# [To do]
Go to the line containing "number far too" in the records below and print it and every following line exactly, on through the line containing "environment. It is", then stop.
BEGIN Records for this exercise
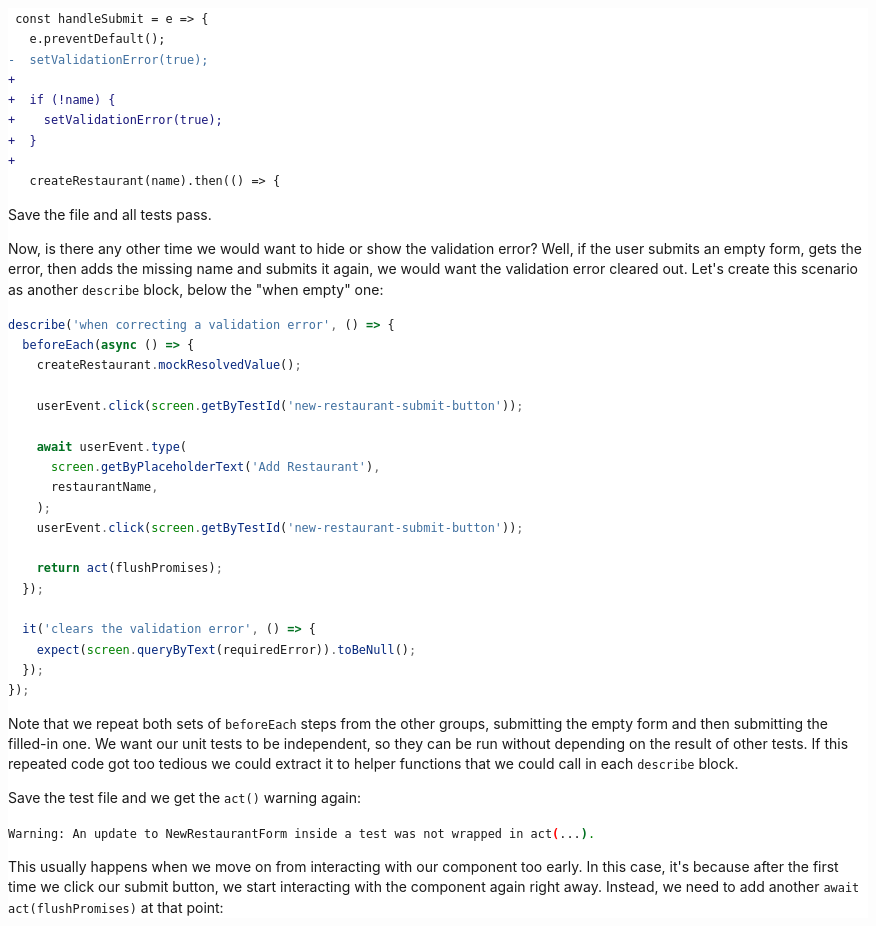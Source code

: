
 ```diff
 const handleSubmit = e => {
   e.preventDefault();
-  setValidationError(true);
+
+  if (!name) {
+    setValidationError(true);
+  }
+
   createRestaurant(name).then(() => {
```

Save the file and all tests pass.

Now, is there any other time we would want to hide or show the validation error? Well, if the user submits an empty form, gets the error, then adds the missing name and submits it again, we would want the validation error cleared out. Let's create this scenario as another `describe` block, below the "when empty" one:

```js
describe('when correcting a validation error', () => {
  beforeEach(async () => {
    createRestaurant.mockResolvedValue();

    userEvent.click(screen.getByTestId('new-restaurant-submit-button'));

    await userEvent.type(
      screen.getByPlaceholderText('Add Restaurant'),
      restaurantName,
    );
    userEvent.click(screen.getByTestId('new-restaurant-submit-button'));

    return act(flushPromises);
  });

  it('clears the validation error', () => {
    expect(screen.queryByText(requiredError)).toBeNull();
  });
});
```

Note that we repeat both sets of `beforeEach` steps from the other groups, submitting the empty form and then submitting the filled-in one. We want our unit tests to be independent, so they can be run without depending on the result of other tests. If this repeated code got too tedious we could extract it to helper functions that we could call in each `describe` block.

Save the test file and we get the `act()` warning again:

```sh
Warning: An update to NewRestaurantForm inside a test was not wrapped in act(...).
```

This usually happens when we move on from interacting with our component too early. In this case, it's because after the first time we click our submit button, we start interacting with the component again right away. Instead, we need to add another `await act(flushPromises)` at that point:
END Records for this exercise
BEGIN Records for this exercise
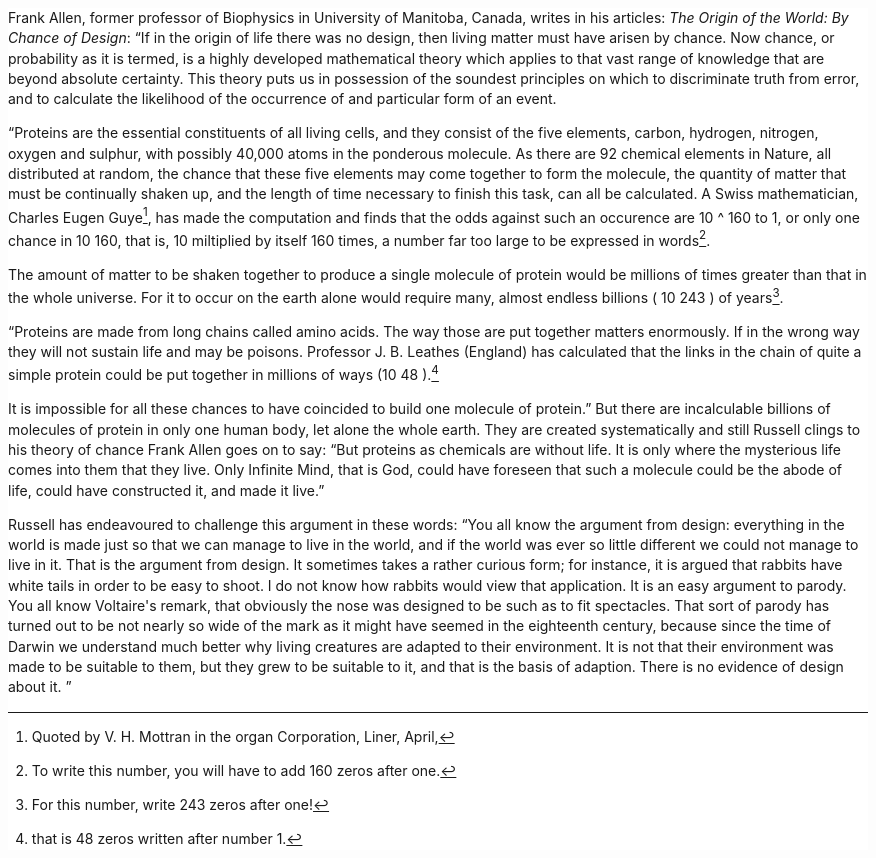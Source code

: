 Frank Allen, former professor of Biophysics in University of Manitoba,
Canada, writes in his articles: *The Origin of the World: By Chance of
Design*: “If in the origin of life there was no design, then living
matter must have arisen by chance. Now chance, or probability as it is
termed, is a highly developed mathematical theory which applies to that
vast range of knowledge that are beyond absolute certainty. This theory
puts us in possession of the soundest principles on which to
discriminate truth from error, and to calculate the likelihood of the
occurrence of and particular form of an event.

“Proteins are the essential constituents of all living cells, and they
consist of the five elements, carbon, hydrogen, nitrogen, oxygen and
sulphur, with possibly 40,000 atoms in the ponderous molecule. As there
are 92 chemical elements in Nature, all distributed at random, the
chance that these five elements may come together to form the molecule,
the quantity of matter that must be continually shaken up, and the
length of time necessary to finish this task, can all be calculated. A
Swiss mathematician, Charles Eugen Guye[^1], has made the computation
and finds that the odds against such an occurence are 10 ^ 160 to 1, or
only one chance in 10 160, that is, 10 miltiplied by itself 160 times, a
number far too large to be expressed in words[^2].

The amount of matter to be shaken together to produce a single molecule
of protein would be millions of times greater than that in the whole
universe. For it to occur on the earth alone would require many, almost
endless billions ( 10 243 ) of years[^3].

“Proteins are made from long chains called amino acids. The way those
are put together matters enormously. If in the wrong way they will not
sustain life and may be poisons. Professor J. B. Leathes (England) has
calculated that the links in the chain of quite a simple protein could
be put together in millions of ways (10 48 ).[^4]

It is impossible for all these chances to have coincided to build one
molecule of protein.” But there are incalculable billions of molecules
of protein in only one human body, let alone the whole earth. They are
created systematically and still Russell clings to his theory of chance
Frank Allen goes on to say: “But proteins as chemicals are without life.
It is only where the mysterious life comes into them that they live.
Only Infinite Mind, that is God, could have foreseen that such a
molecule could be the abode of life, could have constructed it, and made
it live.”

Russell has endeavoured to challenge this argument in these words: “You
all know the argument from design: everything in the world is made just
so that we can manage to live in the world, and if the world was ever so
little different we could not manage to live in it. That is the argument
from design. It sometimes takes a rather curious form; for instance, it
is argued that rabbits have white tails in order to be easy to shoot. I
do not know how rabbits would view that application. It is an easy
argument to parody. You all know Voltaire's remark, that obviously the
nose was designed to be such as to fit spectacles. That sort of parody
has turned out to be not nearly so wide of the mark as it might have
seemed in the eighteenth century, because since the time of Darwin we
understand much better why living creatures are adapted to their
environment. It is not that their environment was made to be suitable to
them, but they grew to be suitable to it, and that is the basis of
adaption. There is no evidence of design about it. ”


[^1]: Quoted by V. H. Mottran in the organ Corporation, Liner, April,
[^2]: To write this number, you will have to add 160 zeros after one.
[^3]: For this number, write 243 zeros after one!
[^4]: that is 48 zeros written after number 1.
END Records for this exercise
# [Result of the exercise]
number far too large to be expressed in words[^2].

The amount of matter to be shaken together to produce a single molecule
of protein would be millions of times greater than that in the whole
universe. For it to occur on the earth alone would require many, almost
endless billions ( 10 243 ) of years[^3].

“Proteins are made from long chains called amino acids. The way those
are put together matters enormously. If in the wrong way they will not
sustain life and may be poisons. Professor J. B. Leathes (England) has
calculated that the links in the chain of quite a simple protein could
be put together in millions of ways (10 48 ).[^4]

It is impossible for all these chances to have coincided to build one
molecule of protein.” But there are incalculable billions of molecules
of protein in only one human body, let alone the whole earth. They are
created systematically and still Russell clings to his theory of chance
Frank Allen goes on to say: “But proteins as chemicals are without life.
It is only where the mysterious life comes into them that they live.
Only Infinite Mind, that is God, could have foreseen that such a
molecule could be the abode of life, could have constructed it, and made
it live.”

Russell has endeavoured to challenge this argument in these words: “You
all know the argument from design: everything in the world is made just
so that we can manage to live in the world, and if the world was ever so
little different we could not manage to live in it. That is the argument
from design. It sometimes takes a rather curious form; for instance, it
is argued that rabbits have white tails in order to be easy to shoot. I
do not know how rabbits would view that application. It is an easy
argument to parody. You all know Voltaire's remark, that obviously the
nose was designed to be such as to fit spectacles. That sort of parody
has turned out to be not nearly so wide of the mark as it might have
seemed in the eighteenth century, because since the time of Darwin we
understand much better why living creatures are adapted to their
environment. It is not that their environment was made to be suitable to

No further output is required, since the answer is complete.